• **EXERCISE AIM**:
Please give back each line below unchanged; none of the pictures should appear.

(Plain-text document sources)
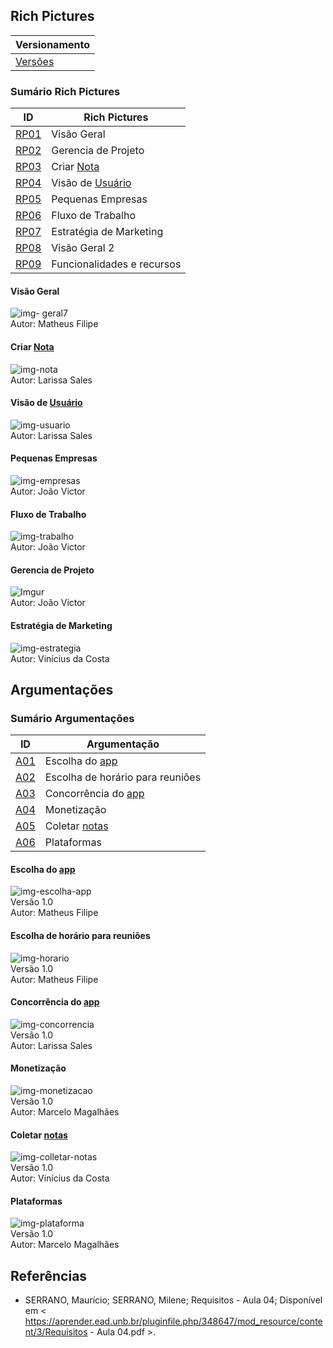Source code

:

## Rich Pictures 


|Versionamento|
|-------|
|[Versões](https://requisitos-2018-2-evernote.github.io/Evernote/Pre-Rastreabilidade-versões) |


### Sumário Rich Pictures

| ID | Rich Pictures |
|----|------|
| [RP01](https://requisitos-2018-2-evernote.github.io/Evernote/Pre-Rastreabilidade/#visao-geral) | Visão Geral |
| [RP02](https://requisitos-2018-2-evernote.github.io/Evernote/Pre-Rastreabilidade/#Gerencia-de-Projeto) | Gerencia de Projeto |
| [RP03](https://requisitos-2018-2-evernote.github.io/Evernote/Pre-Rastreabilidade/#criar-nota) | Criar [Nota](https://requisitos-2018-2-evernote.github.io/Evernote/Modelagem/#nota) |
| [RP04](https://requisitos-2018-2-evernote.github.io/Evernote/Pre-Rastreabilidade/#visao-de-usuario) | Visão de [Usuário](https://requisitos-2018-2-evernote.github.io/Evernote/Modelagem/#usuario) |
| [RP05](https://requisitos-2018-2-evernote.github.io/Evernote/Pre-Rastreabilidade/#pequenas-empresas) | Pequenas Empresas |
| [RP06](https://requisitos-2018-2-evernote.github.io/Evernote/Pre-Rastreabilidade/#fluxo-de-trabalho) | Fluxo de Trabalho |
| [RP07](https://requisitos-2018-2-evernote.github.io/Evernote/Pre-Rastreabilidade/#estrategia-de-marketing) | Estratégia de Marketing |
| [RP08](https://requisitos-2018-2-evernote.github.io/Evernote/Pre-Rastreabilidade/#visao-geral-2) | Visão Geral 2 |
| [RP09](https://requisitos-2018-2-evernote.github.io/Evernote/Pre-Rastreabilidade/#funcionalidades-e-recursos) | Funcionalidades e recursos |


#### Visão Geral


![img- geral7](https://i.imgur.com/FTEbY1r.png)  
Autor: Matheus Filipe

#### Criar [Nota](https://requisitos-2018-2-evernote.github.io/Evernote/Modelagem/#nota)
![img-nota](https://i.imgur.com/hlg0A52.jpg)  
Autor: Larissa Sales

#### Visão de [Usuário](https://requisitos-2018-2-evernote.github.io/Evernote/Modelagem/#usuario)
![img-usuario](https://i.imgur.com/meMKqdW.png)  
Autor: Larissa Sales

#### Pequenas Empresas
![img-empresas](https://i.imgur.com/0Acz1pW.png)  
Autor: João Victor

#### Fluxo de Trabalho
![img-trabalho](https://i.imgur.com/IT3rbkp.png)  
Autor: João Victor

#### Gerencia de Projeto 
![Imgur](https://i.imgur.com/xG0exrC.jpg)  
Autor: João Victor

#### Estratégia de Marketing
![img-estrategia](https://i.imgur.com/bxVk8xA.jpg)  
Autor: Vinícius da Costa

## Argumentações

### Sumário Argumentações

| ID | Argumentação |
|----|------|
| [A01](https://requisitos-2018-2-evernote.github.io/Evernote/Pre-Rastreabilidade/#escolha-do-app) | Escolha do [app](https://requisitos-2018-2-evernote.github.io/Evernote/Modelagem/#aplicacao) |
| [A02](https://requisitos-2018-2-evernote.github.io/Evernote/Pre-Rastreabilidade/#escolha-de-horario-para-reunioes) | Escolha de horário para reuniões |
| [A03](https://requisitos-2018-2-evernote.github.io/Evernote/Pre-Rastreabilidade/#concorrencia-do-app) | Concorrência do [app](https://requisitos-2018-2-evernote.github.io/Evernote/Modelagem/#aplicacao) |
| [A04](https://requisitos-2018-2-evernote.github.io/Evernote/Pre-Rastreabilidade/#monetizacao) | Monetização |
| [A05](https://requisitos-2018-2-evernote.github.io/Evernote/Pre-Rastreabilidade/#coletar-notas) | Coletar [notas](https://requisitos-2018-2-evernote.github.io/Evernote/Modelagem/#nota) |
| [A06](https://requisitos-2018-2-evernote.github.io/Evernote/Pre-Rastreabilidade/#plataformas) | Plataformas |


#### Escolha do [app](https://requisitos-2018-2-evernote.github.io/Evernote/Modelagem/#aplicacao)
![img-escolha-app](https://i.imgur.com/9TZdzhW.png)  
Versão 1.0  
Autor: Matheus Filipe

#### Escolha de horário para reuniões
![img-horario](https://i.imgur.com/ej1RfzS.png)  
Versão 1.0  
Autor: Matheus Filipe

#### Concorrência do [app](https://requisitos-2018-2-evernote.github.io/Evernote/Modelagem/#aplicacao)
![img-concorrencia](https://i.imgur.com/GkpJSVi.png)  
Versão 1.0  
Autor: Larissa Sales

#### Monetização
![img-monetizacao](https://i.imgur.com/vspLN9l.png)  
Versão 1.0  
Autor: Marcelo Magalhães

#### Coletar [notas](https://requisitos-2018-2-evernote.github.io/Evernote/Modelagem/#nota)
![img-colletar-notas](https://i.imgur.com/ClPAwfQ.jpg)  
Versão 1.0  
Autor: Vinícius da Costa

#### Plataformas
![img-plataforma](https://imgur.com/VaZO1Mc.png)  
Versão 1.0  
Autor: Marcelo Magalhães

## Referências

 * SERRANO, Maurício; SERRANO, Milene; Requisitos - Aula 04; Disponível em < https://aprender.ead.unb.br/pluginfile.php/348647/mod_resource/content/3/Requisitos - Aula 04.pdf >.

• **RESPONSE BOX**:
Source code

:

## Rich Pictures 


|Versionamento|
|-------|
|[Versões](https://requisitos-2018-2-evernote.github.io/Evernote/Pre-Rastreabilidade-versões) |


### Sumário Rich Pictures

| ID | Rich Pictures |
|----|------|
| [RP01](https://requisitos-2018-2-evernote.github.io/Evernote/Pre-Rastreabilidade/#visao-geral) | Visão Geral |
| [RP02](https://requisitos-2018-2-evernote.github.io/Evernote/Pre-Rastreabilidade/#Gerencia-de-Projeto) | Gerencia de Projeto |
| [RP03](https://requisitos-2018-2-evernote.github.io/Evernote/Pre-Rastreabilidade/#criar-nota) | Criar [Nota](https://requisitos-2018-2-evernote.github.io/Evernote/Modelagem/#nota) |
| [RP04](https://requisitos-2018-2-evernote.github.io/Evernote/Pre-Rastreabilidade/#visao-de-usuario) | Visão de [Usuário](https://requisitos-2018-2-evernote.github.io/Evernote/Modelagem/#usuario) |
| [RP05](https://requisitos-2018-2-evernote.github.io/Evernote/Pre-Rastreabilidade/#pequenas-empresas) | Pequenas Empresas |
| [RP06](https://requisitos-2018-2-evernote.github.io/Evernote/Pre-Rastreabilidade/#fluxo-de-trabalho) | Fluxo de Trabalho |
| [RP07](https://requisitos-2018-2-evernote.github.io/Evernote/Pre-Rastreabilidade/#estrategia-de-marketing) | Estratégia de Marketing |
| [RP08](https://requisitos-2018-2-evernote.github.io/Evernote/Pre-Rastreabilidade/#visao-geral-2) | Visão Geral 2 |
| [RP09](https://requisitos-2018-2-evernote.github.io/Evernote/Pre-Rastreabilidade/#funcionalidades-e-recursos) | Funcionalidades e recursos |


#### Visão Geral


![img- geral7](https://i.imgur.com/FTEbY1r.png)  
Autor: Matheus Filipe

#### Criar [Nota](https://requisitos-2018-2-evernote.github.io/Evernote/Modelagem/#nota)
![img-nota](https://i.imgur.com/hlg0A52.jpg)  
Autor: Larissa Sales

#### Visão de [Usuário](https://requisitos-2018-2-evernote.github.io/Evernote/Modelagem/#usuario)
![img-usuario](https://i.imgur.com/meMKqdW.png)  
Autor: Larissa Sales

#### Pequenas Empresas
![img-empresas](https://i.imgur.com/0Acz1pW.png)  
Autor: João Victor

#### Fluxo de Trabalho
![img-trabalho](https://i.imgur.com/IT3rbkp.png)  
Autor: João Victor

#### Gerencia de Projeto 
![Imgur](https://i.imgur.com/xG0exrC.jpg)  
Autor: João Victor

#### Estratégia de Marketing
![img-estrategia](https://i.imgur.com/bxVk8xA.jpg)  
Autor: Vinícius da Costa

## Argumentações

### Sumário Argumentações

| ID | Argumentação |
|----|------|
| [A01](https://requisitos-2018-2-evernote.github.io/Evernote/Pre-Rastreabilidade/#escolha-do-app) | Escolha do [app](https://requisitos-2018-2-evernote.github.io/Evernote/Modelagem/#aplicacao) |
| [A02](https://requisitos-2018-2-evernote.github.io/Evernote/Pre-Rastreabilidade/#escolha-de-horario-para-reunioes) | Escolha de horário para reuniões |
| [A03](https://requisitos-2018-2-evernote.github.io/Evernote/Pre-Rastreabilidade/#concorrencia-do-app) | Concorrência do [app](https://requisitos-2018-2-evernote.github.io/Evernote/Modelagem/#aplicacao) |
| [A04](https://requisitos-2018-2-evernote.github.io/Evernote/Pre-Rastreabilidade/#monetizacao) | Monetização |
| [A05](https://requisitos-2018-2-evernote.github.io/Evernote/Pre-Rastreabilidade/#coletar-notas) | Coletar [notas](https://requisitos-2018-2-evernote.github.io/Evernote/Modelagem/#nota) |
| [A06](https://requisitos-2018-2-evernote.github.io/Evernote/Pre-Rastreabilidade/#plataformas) | Plataformas |


#### Escolha do [app](https://requisitos-2018-2-evernote.github.io/Evernote/Modelagem/#aplicacao)
![img-escolha-app](https://i.imgur.com/9TZdzhW.png)  
Versão 1.0  
Autor: Matheus Filipe

#### Escolha de horário para reuniões
![img-horario](https://i.imgur.com/ej1RfzS.png)  
Versão 1.0  
Autor: Matheus Filipe

#### Concorrência do [app](https://requisitos-2018-2-evernote.github.io/Evernote/Modelagem/#aplicacao)
![img-concorrencia](https://i.imgur.com/GkpJSVi.png)  
Versão 1.0  
Autor: Larissa Sales

#### Monetização
![img-monetizacao](https://i.imgur.com/vspLN9l.png)  
Versão 1.0  
Autor: Marcelo Magalhães

#### Coletar [notas](https://requisitos-2018-2-evernote.github.io/Evernote/Modelagem/#nota)
![img-colletar-notas](https://i.imgur.com/ClPAwfQ.jpg)  
Versão 1.0  
Autor: Vinícius da Costa

#### Plataformas
![img-plataforma](https://imgur.com/VaZO1Mc.png)  
Versão 1.0  
Autor: Marcelo Magalhães

## Referências

 * SERRANO, Maurício; SERRANO, Milene; Requisitos - Aula 04; Disponível em < https://aprender.ead.unb.br/pluginfile.php/348647/mod_resource/content/3/Requisitos - Aula 04.pdf >.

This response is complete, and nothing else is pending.